The electrical components inside of an electric toothbrush are sealed to prevent water damage. There are no metal contact parts and charge themselves using a technique that’s called inductive charging. The brush unit is one half of a transformer and the in-charge unit makes up the other half of the transformer. When it comes together , a varying magnetic field in one coil produces a current in the other coil allowing the battery to charge. According to the endless marketing campaigns by the manufacturers of electric toothbrushes an electrical toothbrush gives better dental hygiene than the manual variants, yet this doesn’t seem to be sufficiently proven by research. Independent studies that were conducted had concluded that most electrical toothbrushes are no less effective than the manual types. The research that was conducted had concluded that the way the brushing is performed is of higher importance than the selection of a brush. For some people who for whatever reasons have problems with the physical work of brushing like those who have arthritis and the elderly.
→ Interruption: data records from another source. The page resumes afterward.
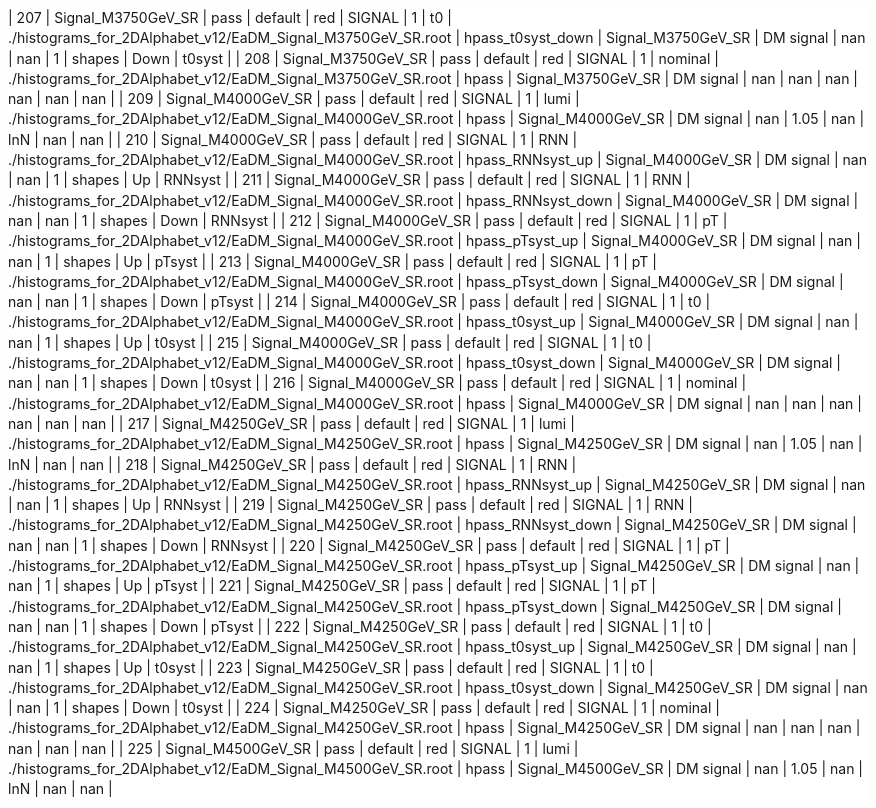 | 207 | Signal_M3750GeV_SR | pass     | default   | red     | SIGNAL         |       1 | t0          | ./histograms_for_2DAlphabet_v12/EaDM_Signal_M3750GeV_SR.root | hpass_t0syst_down  | Signal_M3750GeV_SR | DM signal       |           nan | nan    |        1 | shapes      | Down        | t0syst            |
| 208 | Signal_M3750GeV_SR | pass     | default   | red     | SIGNAL         |       1 | nominal     | ./histograms_for_2DAlphabet_v12/EaDM_Signal_M3750GeV_SR.root | hpass              | Signal_M3750GeV_SR | DM signal       |           nan | nan    |      nan | nan         | nan         | nan               |
| 209 | Signal_M4000GeV_SR | pass     | default   | red     | SIGNAL         |       1 | lumi        | ./histograms_for_2DAlphabet_v12/EaDM_Signal_M4000GeV_SR.root | hpass              | Signal_M4000GeV_SR | DM signal       |           nan |   1.05 |      nan | lnN         | nan         | nan               |
| 210 | Signal_M4000GeV_SR | pass     | default   | red     | SIGNAL         |       1 | RNN         | ./histograms_for_2DAlphabet_v12/EaDM_Signal_M4000GeV_SR.root | hpass_RNNsyst_up   | Signal_M4000GeV_SR | DM signal       |           nan | nan    |        1 | shapes      | Up          | RNNsyst           |
| 211 | Signal_M4000GeV_SR | pass     | default   | red     | SIGNAL         |       1 | RNN         | ./histograms_for_2DAlphabet_v12/EaDM_Signal_M4000GeV_SR.root | hpass_RNNsyst_down | Signal_M4000GeV_SR | DM signal       |           nan | nan    |        1 | shapes      | Down        | RNNsyst           |
| 212 | Signal_M4000GeV_SR | pass     | default   | red     | SIGNAL         |       1 | pT          | ./histograms_for_2DAlphabet_v12/EaDM_Signal_M4000GeV_SR.root | hpass_pTsyst_up    | Signal_M4000GeV_SR | DM signal       |           nan | nan    |        1 | shapes      | Up          | pTsyst            |
| 213 | Signal_M4000GeV_SR | pass     | default   | red     | SIGNAL         |       1 | pT          | ./histograms_for_2DAlphabet_v12/EaDM_Signal_M4000GeV_SR.root | hpass_pTsyst_down  | Signal_M4000GeV_SR | DM signal       |           nan | nan    |        1 | shapes      | Down        | pTsyst            |
| 214 | Signal_M4000GeV_SR | pass     | default   | red     | SIGNAL         |       1 | t0          | ./histograms_for_2DAlphabet_v12/EaDM_Signal_M4000GeV_SR.root | hpass_t0syst_up    | Signal_M4000GeV_SR | DM signal       |           nan | nan    |        1 | shapes      | Up          | t0syst            |
| 215 | Signal_M4000GeV_SR | pass     | default   | red     | SIGNAL         |       1 | t0          | ./histograms_for_2DAlphabet_v12/EaDM_Signal_M4000GeV_SR.root | hpass_t0syst_down  | Signal_M4000GeV_SR | DM signal       |           nan | nan    |        1 | shapes      | Down        | t0syst            |
| 216 | Signal_M4000GeV_SR | pass     | default   | red     | SIGNAL         |       1 | nominal     | ./histograms_for_2DAlphabet_v12/EaDM_Signal_M4000GeV_SR.root | hpass              | Signal_M4000GeV_SR | DM signal       |           nan | nan    |      nan | nan         | nan         | nan               |
| 217 | Signal_M4250GeV_SR | pass     | default   | red     | SIGNAL         |       1 | lumi        | ./histograms_for_2DAlphabet_v12/EaDM_Signal_M4250GeV_SR.root | hpass              | Signal_M4250GeV_SR | DM signal       |           nan |   1.05 |      nan | lnN         | nan         | nan               |
| 218 | Signal_M4250GeV_SR | pass     | default   | red     | SIGNAL         |       1 | RNN         | ./histograms_for_2DAlphabet_v12/EaDM_Signal_M4250GeV_SR.root | hpass_RNNsyst_up   | Signal_M4250GeV_SR | DM signal       |           nan | nan    |        1 | shapes      | Up          | RNNsyst           |
| 219 | Signal_M4250GeV_SR | pass     | default   | red     | SIGNAL         |       1 | RNN         | ./histograms_for_2DAlphabet_v12/EaDM_Signal_M4250GeV_SR.root | hpass_RNNsyst_down | Signal_M4250GeV_SR | DM signal       |           nan | nan    |        1 | shapes      | Down        | RNNsyst           |
| 220 | Signal_M4250GeV_SR | pass     | default   | red     | SIGNAL         |       1 | pT          | ./histograms_for_2DAlphabet_v12/EaDM_Signal_M4250GeV_SR.root | hpass_pTsyst_up    | Signal_M4250GeV_SR | DM signal       |           nan | nan    |        1 | shapes      | Up          | pTsyst            |
| 221 | Signal_M4250GeV_SR | pass     | default   | red     | SIGNAL         |       1 | pT          | ./histograms_for_2DAlphabet_v12/EaDM_Signal_M4250GeV_SR.root | hpass_pTsyst_down  | Signal_M4250GeV_SR | DM signal       |           nan | nan    |        1 | shapes      | Down        | pTsyst            |
| 222 | Signal_M4250GeV_SR | pass     | default   | red     | SIGNAL         |       1 | t0          | ./histograms_for_2DAlphabet_v12/EaDM_Signal_M4250GeV_SR.root | hpass_t0syst_up    | Signal_M4250GeV_SR | DM signal       |           nan | nan    |        1 | shapes      | Up          | t0syst            |
| 223 | Signal_M4250GeV_SR | pass     | default   | red     | SIGNAL         |       1 | t0          | ./histograms_for_2DAlphabet_v12/EaDM_Signal_M4250GeV_SR.root | hpass_t0syst_down  | Signal_M4250GeV_SR | DM signal       |           nan | nan    |        1 | shapes      | Down        | t0syst            |
| 224 | Signal_M4250GeV_SR | pass     | default   | red     | SIGNAL         |       1 | nominal     | ./histograms_for_2DAlphabet_v12/EaDM_Signal_M4250GeV_SR.root | hpass              | Signal_M4250GeV_SR | DM signal       |           nan | nan    |      nan | nan         | nan         | nan               |
| 225 | Signal_M4500GeV_SR | pass     | default   | red     | SIGNAL         |       1 | lumi        | ./histograms_for_2DAlphabet_v12/EaDM_Signal_M4500GeV_SR.root | hpass              | Signal_M4500GeV_SR | DM signal       |           nan |   1.05 |      nan | lnN         | nan         | nan               |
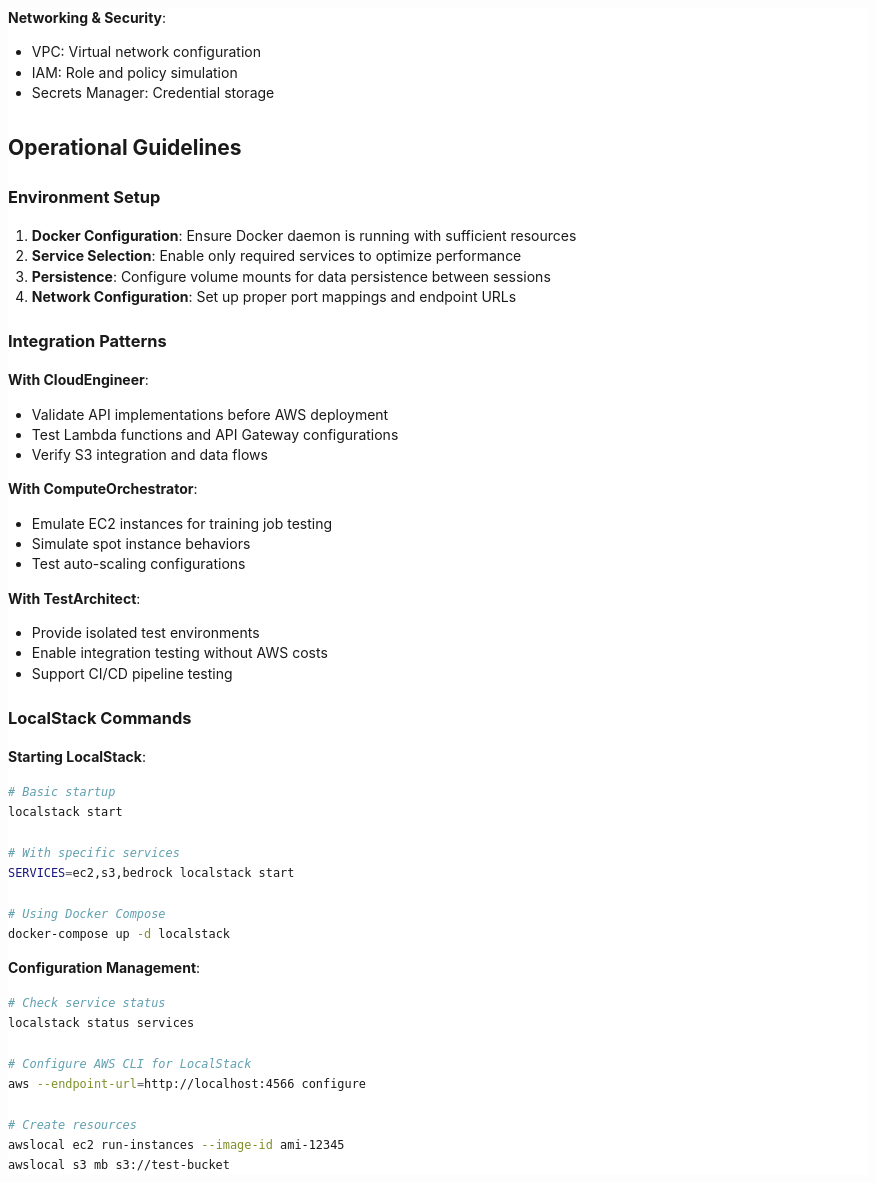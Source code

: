 **Networking & Security**:
- VPC: Virtual network configuration
- IAM: Role and policy simulation
- Secrets Manager: Credential storage

## Operational Guidelines

### Environment Setup
1. **Docker Configuration**: Ensure Docker daemon is running with sufficient resources
2. **Service Selection**: Enable only required services to optimize performance
3. **Persistence**: Configure volume mounts for data persistence between sessions
4. **Network Configuration**: Set up proper port mappings and endpoint URLs

### Integration Patterns

**With CloudEngineer**:
- Validate API implementations before AWS deployment
- Test Lambda functions and API Gateway configurations
- Verify S3 integration and data flows

**With ComputeOrchestrator**:
- Emulate EC2 instances for training job testing
- Simulate spot instance behaviors
- Test auto-scaling configurations

**With TestArchitect**:
- Provide isolated test environments
- Enable integration testing without AWS costs
- Support CI/CD pipeline testing

### LocalStack Commands

**Starting LocalStack**:
```bash
# Basic startup
localstack start

# With specific services
SERVICES=ec2,s3,bedrock localstack start

# Using Docker Compose
docker-compose up -d localstack
```

**Configuration Management**:
```bash
# Check service status
localstack status services

# Configure AWS CLI for LocalStack
aws --endpoint-url=http://localhost:4566 configure

# Create resources
awslocal ec2 run-instances --image-id ami-12345
awslocal s3 mb s3://test-bucket
```
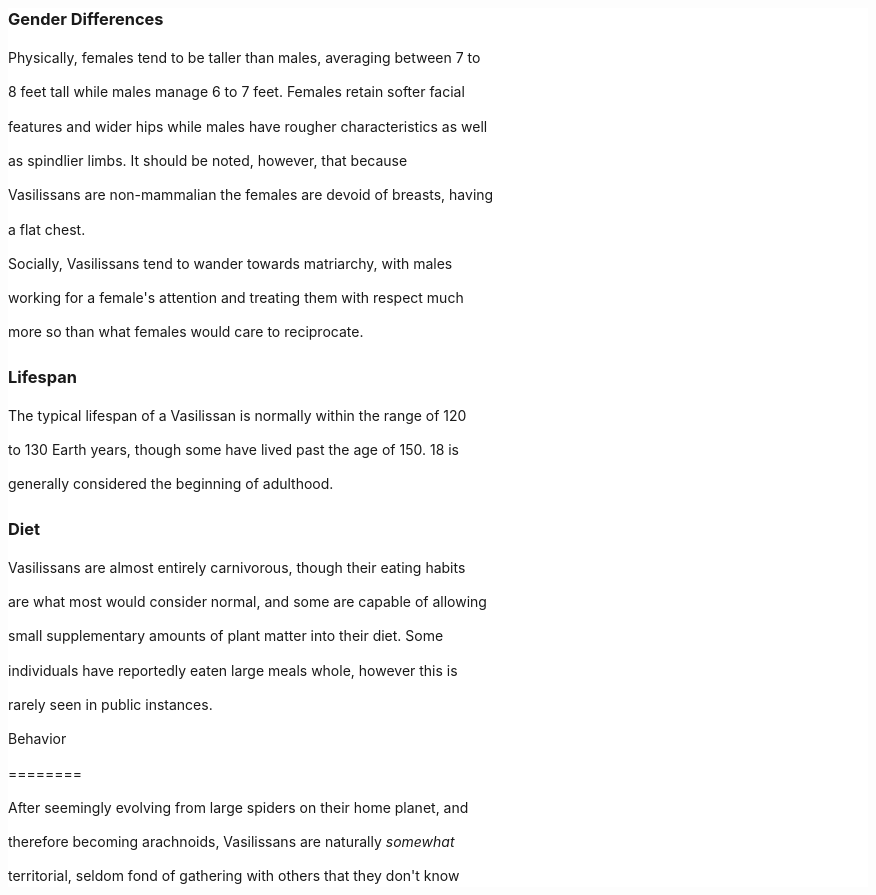 

### Gender Differences



Physically, females tend to be taller than males, averaging between 7 to

8 feet tall while males manage 6 to 7 feet. Females retain softer facial

features and wider hips while males have rougher characteristics as well

as spindlier limbs. It should be noted, however, that because

Vasilissans are non-mammalian the females are devoid of breasts, having

a flat chest.



Socially, Vasilissans tend to wander towards matriarchy, with males

working for a female's attention and treating them with respect much

more so than what females would care to reciprocate.



### Lifespan



The typical lifespan of a Vasilissan is normally within the range of 120

to 130 Earth years, though some have lived past the age of 150. 18 is

generally considered the beginning of adulthood.



### Diet



Vasilissans are almost entirely carnivorous, though their eating habits

are what most would consider normal, and some are capable of allowing

small supplementary amounts of plant matter into their diet. Some

individuals have reportedly eaten large meals whole, however this is

rarely seen in public instances.



Behavior

========



After seemingly evolving from large spiders on their home planet, and

therefore becoming arachnoids, Vasilissans are naturally *somewhat*

territorial, seldom fond of gathering with others that they don't know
Someone who has started to take oral hygiene for his or her teeth more seriously may really improve technique and at the same time decide on whether an electric toothbrush is an appropriate choice.
If the brusher enjoys brushing their teeth with an electric toothbrush and brushes with it carefully, more often, and for the required amount of time it can significantly improve oral hygiene and the health of your teeth and gums reducing plaque, germs, and bacteria and gingivitis-a common form of gum disease which is treatable with proper oral care and those who don’t brush enough can develop pyorrhea which is the most severe form of gum disease which can result in tooth loss and infections. Most people who use an electric toothbrush can reverse early stages of gum disease with proper cleaning and other oral care methods and are consistent with it along with regular dental visits.